Extracted material: Begin

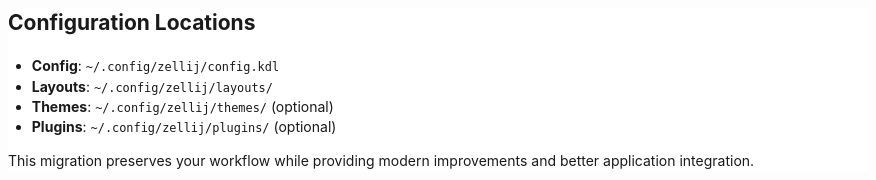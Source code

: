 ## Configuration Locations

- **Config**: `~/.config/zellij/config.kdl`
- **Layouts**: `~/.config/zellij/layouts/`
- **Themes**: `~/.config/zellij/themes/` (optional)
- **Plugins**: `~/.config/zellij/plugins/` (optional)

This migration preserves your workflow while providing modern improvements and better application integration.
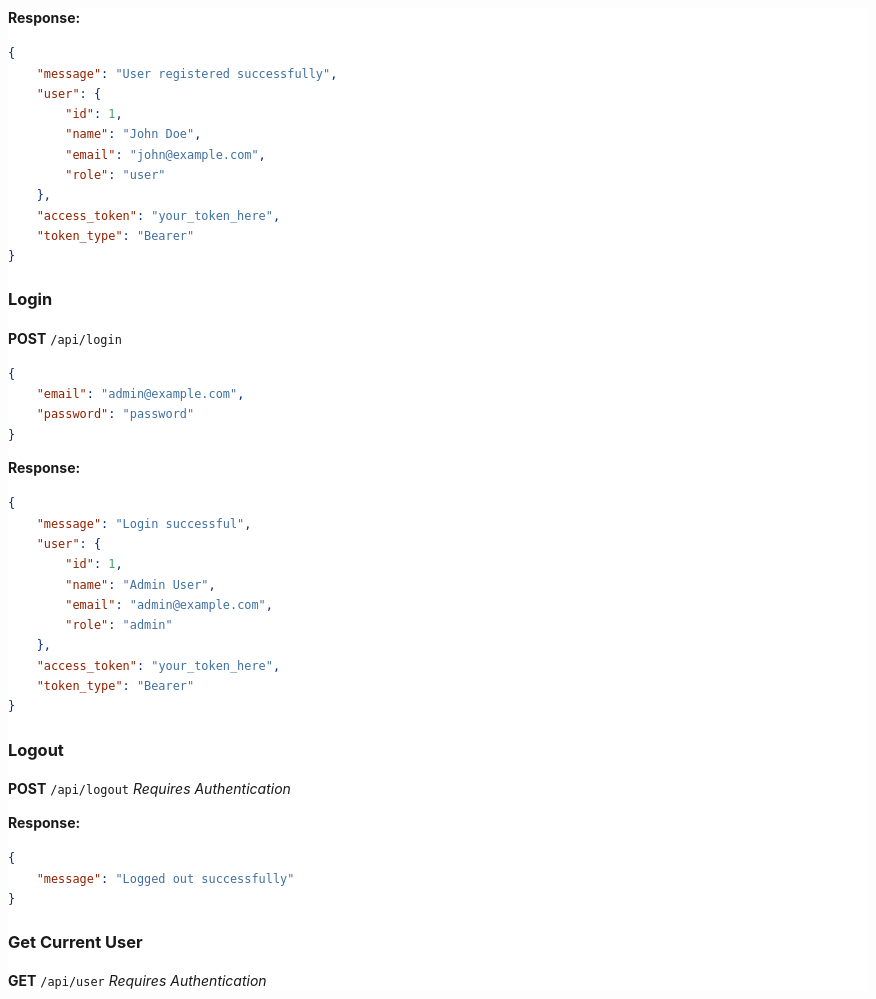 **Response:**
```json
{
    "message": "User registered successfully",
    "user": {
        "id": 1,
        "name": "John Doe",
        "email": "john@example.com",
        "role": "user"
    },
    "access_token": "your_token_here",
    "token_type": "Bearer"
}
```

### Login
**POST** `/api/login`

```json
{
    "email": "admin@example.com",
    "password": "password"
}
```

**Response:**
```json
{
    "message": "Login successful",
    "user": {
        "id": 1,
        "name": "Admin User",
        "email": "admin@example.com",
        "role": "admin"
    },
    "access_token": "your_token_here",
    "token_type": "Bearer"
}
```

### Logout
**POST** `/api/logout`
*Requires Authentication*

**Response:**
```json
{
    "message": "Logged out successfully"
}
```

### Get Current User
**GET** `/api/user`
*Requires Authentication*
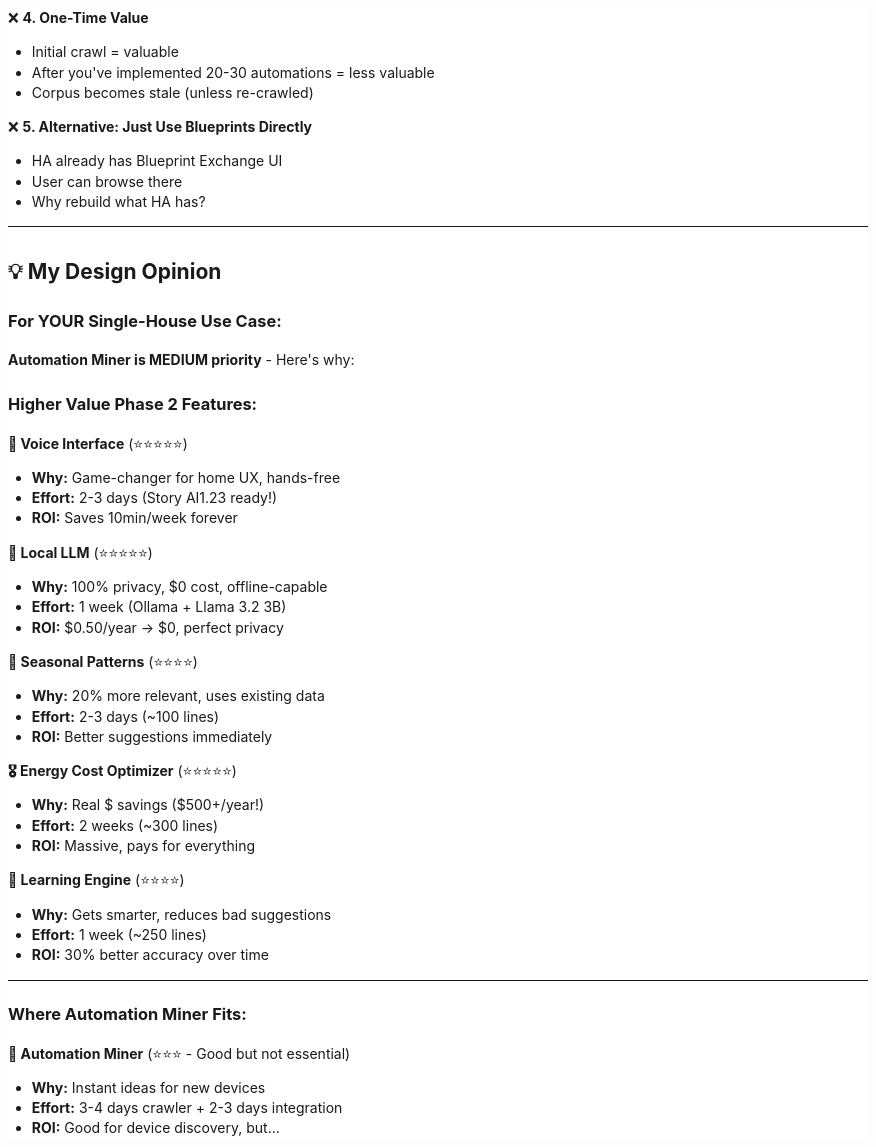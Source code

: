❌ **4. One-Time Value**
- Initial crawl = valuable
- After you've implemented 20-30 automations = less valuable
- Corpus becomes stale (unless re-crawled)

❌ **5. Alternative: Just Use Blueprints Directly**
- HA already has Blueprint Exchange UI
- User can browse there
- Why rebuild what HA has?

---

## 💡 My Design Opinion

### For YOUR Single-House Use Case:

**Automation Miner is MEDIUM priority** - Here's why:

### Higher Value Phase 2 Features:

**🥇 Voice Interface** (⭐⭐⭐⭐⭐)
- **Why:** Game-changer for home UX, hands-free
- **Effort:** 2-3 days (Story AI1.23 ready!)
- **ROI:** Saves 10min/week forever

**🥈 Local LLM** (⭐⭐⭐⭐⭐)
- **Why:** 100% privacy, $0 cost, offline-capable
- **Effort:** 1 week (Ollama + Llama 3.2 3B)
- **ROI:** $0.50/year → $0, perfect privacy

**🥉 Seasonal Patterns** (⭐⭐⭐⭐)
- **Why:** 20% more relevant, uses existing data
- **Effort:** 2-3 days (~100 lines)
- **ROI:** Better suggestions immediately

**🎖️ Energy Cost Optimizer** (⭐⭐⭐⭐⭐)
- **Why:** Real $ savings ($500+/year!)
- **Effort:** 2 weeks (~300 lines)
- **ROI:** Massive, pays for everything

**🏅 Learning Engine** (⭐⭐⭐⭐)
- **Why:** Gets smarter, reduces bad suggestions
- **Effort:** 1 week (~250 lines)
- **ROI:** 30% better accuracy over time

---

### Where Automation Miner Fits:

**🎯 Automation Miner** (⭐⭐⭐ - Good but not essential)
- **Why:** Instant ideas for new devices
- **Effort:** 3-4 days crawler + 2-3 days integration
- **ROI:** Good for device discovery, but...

Extracted material: End

What you are asked to do:
In the records above, copy exactly the lines from the one that contains "- **Effort:** 2-3 days (~100 lines)" through the last, and nothing else.

Exercise answer:
- **Effort:** 2-3 days (~100 lines)
- **ROI:** Better suggestions immediately

**🎖️ Energy Cost Optimizer** (⭐⭐⭐⭐⭐)
- **Why:** Real $ savings ($500+/year!)
- **Effort:** 2 weeks (~300 lines)
- **ROI:** Massive, pays for everything

**🏅 Learning Engine** (⭐⭐⭐⭐)
- **Why:** Gets smarter, reduces bad suggestions
- **Effort:** 1 week (~250 lines)
- **ROI:** 30% better accuracy over time

---

### Where Automation Miner Fits:

**🎯 Automation Miner** (⭐⭐⭐ - Good but not essential)
- **Why:** Instant ideas for new devices
- **Effort:** 3-4 days crawler + 2-3 days integration
- **ROI:** Good for device discovery, but...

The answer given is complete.